• PROBLEM TO SOLVE: Please go through the records below and return every line holding the word "ready".

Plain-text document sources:
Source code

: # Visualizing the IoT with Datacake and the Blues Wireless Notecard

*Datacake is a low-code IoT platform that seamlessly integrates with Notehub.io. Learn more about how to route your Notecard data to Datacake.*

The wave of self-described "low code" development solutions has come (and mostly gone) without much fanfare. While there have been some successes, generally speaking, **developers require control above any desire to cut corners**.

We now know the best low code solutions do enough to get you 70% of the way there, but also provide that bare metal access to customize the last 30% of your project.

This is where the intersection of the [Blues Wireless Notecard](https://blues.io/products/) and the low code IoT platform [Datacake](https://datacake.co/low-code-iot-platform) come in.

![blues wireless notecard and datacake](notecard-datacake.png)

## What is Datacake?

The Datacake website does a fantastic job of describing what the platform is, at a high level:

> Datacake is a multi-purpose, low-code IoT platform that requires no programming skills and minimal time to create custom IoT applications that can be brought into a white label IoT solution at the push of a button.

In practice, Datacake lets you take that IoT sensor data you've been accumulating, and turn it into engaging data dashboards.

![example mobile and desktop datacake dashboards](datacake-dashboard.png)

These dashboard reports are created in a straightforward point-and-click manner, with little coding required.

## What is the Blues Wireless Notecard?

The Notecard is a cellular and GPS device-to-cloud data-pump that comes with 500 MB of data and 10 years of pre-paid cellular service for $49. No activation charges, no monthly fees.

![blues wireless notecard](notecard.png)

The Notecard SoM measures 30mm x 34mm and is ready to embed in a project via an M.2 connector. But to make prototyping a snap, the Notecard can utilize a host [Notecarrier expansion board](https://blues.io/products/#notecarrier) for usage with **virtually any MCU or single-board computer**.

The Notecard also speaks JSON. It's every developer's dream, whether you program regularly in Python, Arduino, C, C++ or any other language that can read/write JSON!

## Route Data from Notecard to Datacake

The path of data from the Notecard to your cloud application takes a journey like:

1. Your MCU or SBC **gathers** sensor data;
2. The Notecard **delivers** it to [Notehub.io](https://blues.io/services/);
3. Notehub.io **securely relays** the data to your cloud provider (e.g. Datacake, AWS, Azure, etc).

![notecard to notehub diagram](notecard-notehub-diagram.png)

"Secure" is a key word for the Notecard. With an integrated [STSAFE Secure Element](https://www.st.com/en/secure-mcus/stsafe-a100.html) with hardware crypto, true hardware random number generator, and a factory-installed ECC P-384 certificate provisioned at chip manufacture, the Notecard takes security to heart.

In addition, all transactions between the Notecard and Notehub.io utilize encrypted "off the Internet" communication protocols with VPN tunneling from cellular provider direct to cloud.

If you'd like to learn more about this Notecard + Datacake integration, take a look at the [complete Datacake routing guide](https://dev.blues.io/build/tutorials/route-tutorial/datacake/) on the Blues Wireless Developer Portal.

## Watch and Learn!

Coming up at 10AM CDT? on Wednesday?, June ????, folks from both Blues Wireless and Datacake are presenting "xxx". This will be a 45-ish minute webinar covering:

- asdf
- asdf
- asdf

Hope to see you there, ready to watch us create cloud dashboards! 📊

• EXERCISE ANSWER:
The Notecard SoM measures 30mm x 34mm and is ready to embed in a project via an M.2 connector. But to make prototyping a snap, the Notecard can utilize a host [Notecarrier expansion board](https://blues.io/products/#notecarrier) for usage with **virtually any MCU or single-board computer**.
Hope to see you there, ready to watch us create cloud dashboards! 📊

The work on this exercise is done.